Directions for this task: All lines in the data below carrying the string "assume" are to be located and copied.

Data:
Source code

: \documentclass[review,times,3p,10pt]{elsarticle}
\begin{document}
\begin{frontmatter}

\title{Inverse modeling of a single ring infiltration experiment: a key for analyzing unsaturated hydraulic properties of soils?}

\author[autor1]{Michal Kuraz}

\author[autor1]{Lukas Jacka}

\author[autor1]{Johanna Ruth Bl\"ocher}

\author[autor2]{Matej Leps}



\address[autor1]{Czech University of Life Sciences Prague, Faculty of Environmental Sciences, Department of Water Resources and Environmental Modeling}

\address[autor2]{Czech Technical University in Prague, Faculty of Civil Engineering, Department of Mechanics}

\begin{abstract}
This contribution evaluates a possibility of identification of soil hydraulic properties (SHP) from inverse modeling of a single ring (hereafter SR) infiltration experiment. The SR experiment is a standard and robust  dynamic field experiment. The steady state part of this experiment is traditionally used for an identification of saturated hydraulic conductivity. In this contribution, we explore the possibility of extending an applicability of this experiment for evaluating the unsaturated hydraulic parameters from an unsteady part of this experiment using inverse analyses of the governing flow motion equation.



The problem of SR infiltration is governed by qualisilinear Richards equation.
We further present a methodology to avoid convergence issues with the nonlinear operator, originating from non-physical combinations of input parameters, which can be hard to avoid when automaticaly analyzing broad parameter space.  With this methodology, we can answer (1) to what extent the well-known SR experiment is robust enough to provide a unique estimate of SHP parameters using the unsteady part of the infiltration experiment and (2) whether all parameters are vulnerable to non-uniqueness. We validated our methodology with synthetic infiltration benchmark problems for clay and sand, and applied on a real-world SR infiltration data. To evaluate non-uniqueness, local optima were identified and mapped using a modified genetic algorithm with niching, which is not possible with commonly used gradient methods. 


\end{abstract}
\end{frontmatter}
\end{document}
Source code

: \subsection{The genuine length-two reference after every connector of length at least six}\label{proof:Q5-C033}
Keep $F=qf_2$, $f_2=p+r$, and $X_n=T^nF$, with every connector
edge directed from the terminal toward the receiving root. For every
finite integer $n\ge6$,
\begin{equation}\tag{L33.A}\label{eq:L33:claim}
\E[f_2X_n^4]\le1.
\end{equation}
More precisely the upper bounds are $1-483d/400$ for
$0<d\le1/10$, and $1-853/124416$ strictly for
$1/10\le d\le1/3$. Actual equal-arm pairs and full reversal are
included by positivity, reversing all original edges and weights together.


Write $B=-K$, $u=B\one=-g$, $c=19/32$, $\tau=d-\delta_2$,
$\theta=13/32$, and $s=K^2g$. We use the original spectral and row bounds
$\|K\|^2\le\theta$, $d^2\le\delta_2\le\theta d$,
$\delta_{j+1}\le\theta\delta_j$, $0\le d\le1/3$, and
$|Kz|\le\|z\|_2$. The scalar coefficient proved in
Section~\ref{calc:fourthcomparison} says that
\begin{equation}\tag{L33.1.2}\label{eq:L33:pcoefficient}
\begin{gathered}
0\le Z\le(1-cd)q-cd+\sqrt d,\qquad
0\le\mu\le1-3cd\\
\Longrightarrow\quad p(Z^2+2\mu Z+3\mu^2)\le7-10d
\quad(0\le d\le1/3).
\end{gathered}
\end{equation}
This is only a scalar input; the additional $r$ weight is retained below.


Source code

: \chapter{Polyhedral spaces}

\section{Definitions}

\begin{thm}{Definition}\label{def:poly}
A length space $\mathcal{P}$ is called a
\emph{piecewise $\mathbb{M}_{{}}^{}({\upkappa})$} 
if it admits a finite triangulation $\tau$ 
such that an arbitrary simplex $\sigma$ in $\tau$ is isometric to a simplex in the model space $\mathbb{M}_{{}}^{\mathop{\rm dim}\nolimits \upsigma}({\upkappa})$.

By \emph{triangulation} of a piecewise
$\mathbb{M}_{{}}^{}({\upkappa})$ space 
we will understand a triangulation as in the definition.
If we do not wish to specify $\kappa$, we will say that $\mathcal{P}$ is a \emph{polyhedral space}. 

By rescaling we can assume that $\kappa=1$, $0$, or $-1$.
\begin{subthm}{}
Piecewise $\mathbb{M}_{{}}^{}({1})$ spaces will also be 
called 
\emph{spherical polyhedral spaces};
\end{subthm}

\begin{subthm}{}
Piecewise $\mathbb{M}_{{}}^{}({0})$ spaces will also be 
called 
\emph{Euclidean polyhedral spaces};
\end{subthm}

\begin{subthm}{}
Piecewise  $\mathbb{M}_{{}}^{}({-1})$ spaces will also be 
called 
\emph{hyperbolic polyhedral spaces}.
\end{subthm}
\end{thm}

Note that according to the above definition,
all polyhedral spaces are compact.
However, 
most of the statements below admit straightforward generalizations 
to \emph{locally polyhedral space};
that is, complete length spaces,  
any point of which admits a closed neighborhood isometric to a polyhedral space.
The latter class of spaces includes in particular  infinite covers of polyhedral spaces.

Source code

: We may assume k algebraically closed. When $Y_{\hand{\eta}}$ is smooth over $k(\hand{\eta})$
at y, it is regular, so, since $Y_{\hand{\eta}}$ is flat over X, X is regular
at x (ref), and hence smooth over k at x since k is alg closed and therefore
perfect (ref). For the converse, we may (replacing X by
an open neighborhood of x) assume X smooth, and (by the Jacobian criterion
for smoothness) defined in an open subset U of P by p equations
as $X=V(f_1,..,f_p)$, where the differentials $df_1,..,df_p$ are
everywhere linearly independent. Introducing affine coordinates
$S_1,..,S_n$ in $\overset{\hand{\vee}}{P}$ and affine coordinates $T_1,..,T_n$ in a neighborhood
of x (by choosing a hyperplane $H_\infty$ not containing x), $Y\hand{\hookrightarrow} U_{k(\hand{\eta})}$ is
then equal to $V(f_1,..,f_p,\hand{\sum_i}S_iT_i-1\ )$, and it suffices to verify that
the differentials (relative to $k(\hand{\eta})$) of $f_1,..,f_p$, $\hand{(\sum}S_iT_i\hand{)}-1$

Response area:
By rescaling we can assume that $\kappa=1$, $0$, or $-1$.
: We may assume k algebraically closed. When $Y_{\hand{\eta}}$ is smooth over $k(\hand{\eta})$
an open neighborhood of x) assume X smooth, and (by the Jacobian criterion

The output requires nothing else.